Record set Start Marker
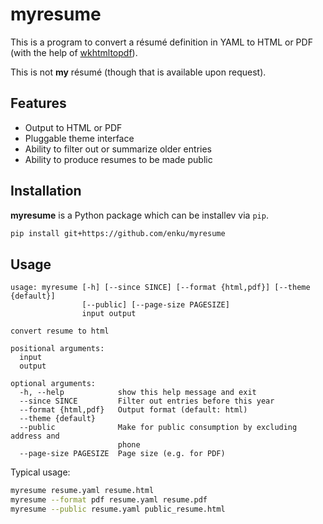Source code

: # myresume

This is a program to convert a résumé definition in YAML to HTML or PDF (with the
help of [wkhtmltopdf](https://wkhtmltopdf.org/)).

This is not **my** résumé (though that is available upon request).

## Features

  - Output to HTML or PDF
  - Pluggable theme interface
  - Ability to filter out or summarize older entries
  - Ability to produce resumes to be made public


## Installation

**myresume** is a Python package which can be installev via `pip`.

```sh
pip install git+https://github.com/enku/myresume
```

## Usage

```
usage: myresume [-h] [--since SINCE] [--format {html,pdf}] [--theme {default}]
                [--public] [--page-size PAGESIZE]
                input output

convert resume to html

positional arguments:
  input
  output

optional arguments:
  -h, --help            show this help message and exit
  --since SINCE         Filter out entries before this year
  --format {html,pdf}   Output format (default: html)
  --theme {default}
  --public              Make for public consumption by excluding address and
                        phone
  --page-size PAGESIZE  Page size (e.g. for PDF)
```

Typical usage:

```sh
myresume resume.yaml resume.html
myresume --format pdf resume.yaml resume.pdf
myresume --public resume.yaml public_resume.html
```
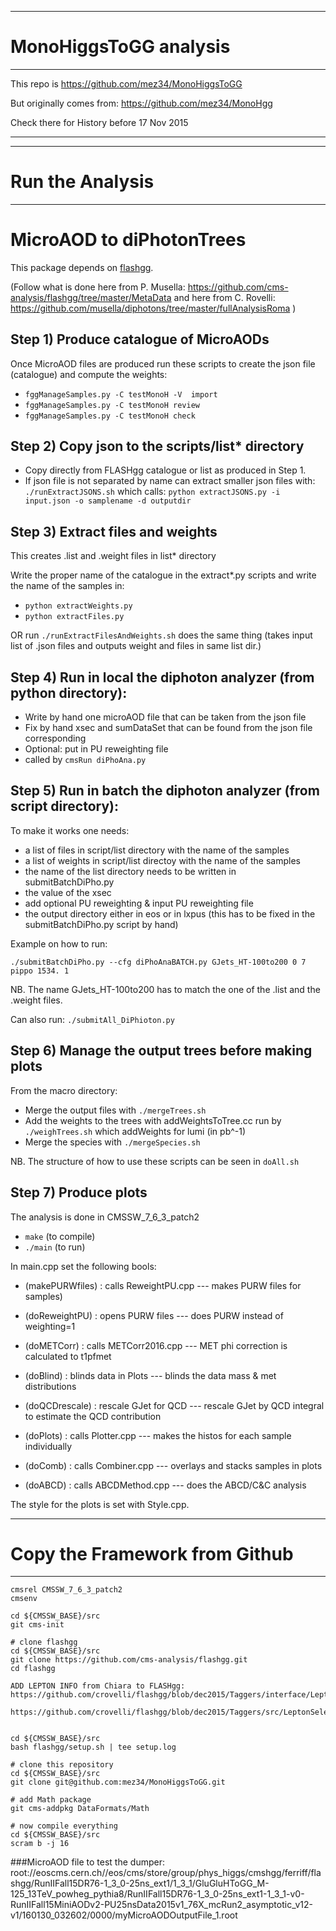 -----------------------------------------------------------
# MonoHiggsToGG analysis
-----------------------------------------------------------
This repo is https://github.com/mez34/MonoHiggsToGG

But originally comes from: https://github.com/mez34/MonoHgg

Check there for History before 17 Nov 2015

-----------------------------------------------------------


-----------------------------------------------------------
# Run the Analysis
-----------------------------------------------------------

# MicroAOD to diPhotonTrees 
This package depends on [flashgg](https://github.com/cms-analysis/flashgg).

(Follow what is done here from P. Musella: https://github.com/cms-analysis/flashgg/tree/master/MetaData 
 and here from C. Rovelli: https://github.com/musella/diphotons/tree/master/fullAnalysisRoma )

## Step 1) Produce catalogue of MicroAODs
Once MicroAOD files are produced run these scripts to create the json file (catalogue) and  compute the weights:

- `fggManageSamples.py -C testMonoH -V  import`
- `fggManageSamples.py -C testMonoH review`
- `fggManageSamples.py -C testMonoH check`

## Step 2) Copy json to the scripts/list* directory
- Copy directly from FLASHgg catalogue or list as produced in Step 1.
- If json file is not separated by name can extract smaller json files with:
`./runExtractJSONS.sh` which calls: `python extractJSONS.py -i input.json -o samplename -d outputdir` 

## Step 3) Extract files and weights
This creates .list and .weight files in list* directory

Write the proper name of the catalogue in the extract*.py scripts and write the name of the samples in:
- `python extractWeights.py`
- `python extractFiles.py`

OR run `./runExtractFilesAndWeights.sh` does the same thing (takes input list of .json files and outputs weight and files in same list dir.)

## Step 4) Run in local the diphoton analyzer (from python directory):
- Write by hand one microAOD file that can be taken from the json file
- Fix by hand xsec and sumDataSet that can be found from the json file corresponding
- Optional: put in PU reweighting file
- called by `cmsRun diPhoAna.py`
   
## Step 5) Run in batch the diphoton analyzer (from script directory):
To make it works one needs:
- a list of files in script/list directory with the name of the samples 
- a list of weights in script/list directoy with the name of the samples
- the name of the list directory needs to be written in submitBatchDiPho.py
- the value of the xsec
- add optional PU reweighting & input PU reweighting file
- the output directory either in eos or in lxpus (this has to be fixed in the submitBatchDiPho.py script by hand)

Example on how to run: 
``` 
./submitBatchDiPho.py --cfg diPhoAnaBATCH.py GJets_HT-100to200 0 7 pippo 1534. 1 
```
NB. The name GJets_HT-100to200 has to match the one of the .list and the .weight files.

Can also run: `./submitAll_DiPhioton.py`
      
## Step 6) Manage the output trees before making plots 
From the macro directory:

- Merge the output files with `./mergeTrees.sh`
- Add the weights to the trees with addWeightsToTree.cc run by `./weighTrees.sh` which addWeights for lumi (in pb^-1)
- Merge the species with `./mergeSpecies.sh`

NB. The structure of how to use these scripts can be seen in `doAll.sh`

## Step 7) Produce plots 
The analysis is done in CMSSW_7_6_3_patch2
- `make` (to compile) 
- `./main` (to run)

In main.cpp set the following bools:
- (makePURWfiles) : calls ReweightPU.cpp  --- makes PURW files for samples)
- (doReweightPU)  : opens PURW files      --- does PURW instead of weighting=1
- (doMETCorr)	  : calls METCorr2016.cpp --- MET phi correction is calculated to t1pfmet 
- (doBlind)	  : blinds data in Plots  --- blinds the data mass & met distributions
- (doQCDrescale)  : rescale GJet for QCD  --- rescale GJet by QCD integral to estimate the QCD contribution

- (doPlots) 	  : calls Plotter.cpp 	  --- makes the histos for each sample individually
- (doComb)  	  : calls Combiner.cpp 	  --- overlays and stacks samples in plots
- (doABCD)	  : calls ABCDMethod.cpp  --- does the ABCD/C&C analysis

The style for the plots is set with Style.cpp.

-----------------------------------------------------------
# Copy the Framework from Github
-----------------------------------------------------------
```
cmsrel CMSSW_7_6_3_patch2
cmsenv 

cd ${CMSSW_BASE}/src
git cms-init

# clone flashgg 
cd ${CMSSW_BASE}/src
git clone https://github.com/cms-analysis/flashgg.git
cd flashgg

ADD LEPTON INFO from Chiara to FLASHgg:
https://github.com/crovelli/flashgg/blob/dec2015/Taggers/interface/LeptonSelection.h

https://github.com/crovelli/flashgg/blob/dec2015/Taggers/src/LeptonSelection.cc


cd ${CMSSW_BASE}/src
bash flashgg/setup.sh | tee setup.log

# clone this repository
cd ${CMSSW_BASE}/src
git clone git@github.com:mez34/MonoHiggsToGG.git

# add Math package
git cms-addpkg DataFormats/Math

# now compile everything
cd ${CMSSW_BASE}/src
scram b -j 16
```

###MicroAOD file to test the dumper:
root://eoscms.cern.ch//eos/cms/store/group/phys_higgs/cmshgg/ferriff/flashgg/RunIIFall15DR76-1_3_0-25ns_ext1/1_3_1/GluGluHToGG_M-125_13TeV_powheg_pythia8/RunIIFall15DR76-1_3_0-25ns_ext1-1_3_1-v0-RunIIFall15MiniAODv2-PU25nsData2015v1_76X_mcRun2_asymptotic_v12-v1/160130_032602/0000/myMicroAODOutputFile_1.root
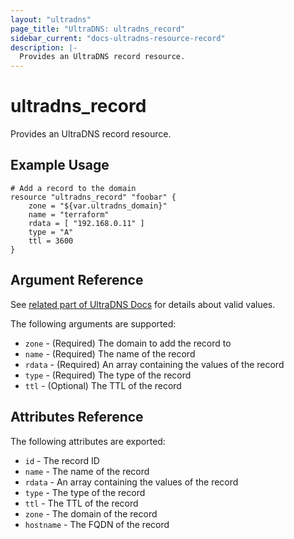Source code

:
 ```yaml
---
layout: "ultradns"
page_title: "UltraDNS: ultradns_record"
sidebar_current: "docs-ultradns-resource-record"
description: |-
  Provides an UltraDNS record resource.
---
```


# ultradns\_record

Provides an UltraDNS record resource.

## Example Usage

```
# Add a record to the domain
resource "ultradns_record" "foobar" {
	zone = "${var.ultradns_domain}"
	name = "terraform"
	rdata = [ "192.168.0.11" ]
	type = "A"
	ttl = 3600
}
```

## Argument Reference

See [related part of UltraDNS Docs](https://restapi.ultradns.com/v1/docs#post-rrset) for details about valid values.

The following arguments are supported:

* `zone` - (Required) The domain to add the record to
* `name` - (Required) The name of the record
* `rdata` - (Required) An array containing the values of the record
* `type` - (Required) The type of the record
* `ttl` - (Optional) The TTL of the record

## Attributes Reference

The following attributes are exported:

* `id` - The record ID
* `name` - The name of the record
* `rdata` - An array containing the values of the record
* `type` - The type of the record
* `ttl` - The TTL of the record
* `zone` - The domain of the record
* `hostname` - The FQDN of the record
Record set End Marker
Exercise prompt: Select every line in the material above where the string "fggManageSamples" occurs, and copy it.

Solution to the exercise:
- `fggManageSamples.py -C testMonoH -V  import`
- `fggManageSamples.py -C testMonoH review`
- `fggManageSamples.py -C testMonoH check`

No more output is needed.